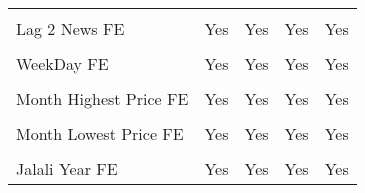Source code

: \documentclass[border=0.2cm]{standalone}
\begin{document}
\begin{tabular}{lcccc}
    \vspace{4pt}           &                                                &                                                &                                                &                                                \\
    Lag 2 News FE          & Yes                                            & Yes                                            & Yes                                            & Yes                                            \\
    \vspace{4pt}           &                                                &                                                &                                                &                                                \\
    WeekDay FE             & Yes                                            & Yes                                            & Yes                                            & Yes                                            \\
    \vspace{4pt}           &                                                &                                                &                                                &                                                \\
    Month Highest Price FE & Yes                                            & Yes                                            & Yes                                            & Yes                                            \\
    \vspace{4pt}           &                                                &                                                &                                                &                                                \\
    Month Lowest Price FE  & Yes                                            & Yes                                            & Yes                                            & Yes                                            \\
    \vspace{4pt}           &                                                &                                                &                                                &                                                \\
    Jalali Year FE         & Yes                                            & Yes                                            & Yes                                            & Yes                                            \\

\end{tabular}
\end{document}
........
- Problem statement -
Look through the entries above and find each line where the word "Month" occurs; copy those lines.

- Written reply -
    Month Highest Price FE & Yes                                            & Yes                                            & Yes                                            & Yes                                            \\
    Month Lowest Price FE  & Yes                                            & Yes                                            & Yes                                            & Yes                                            \\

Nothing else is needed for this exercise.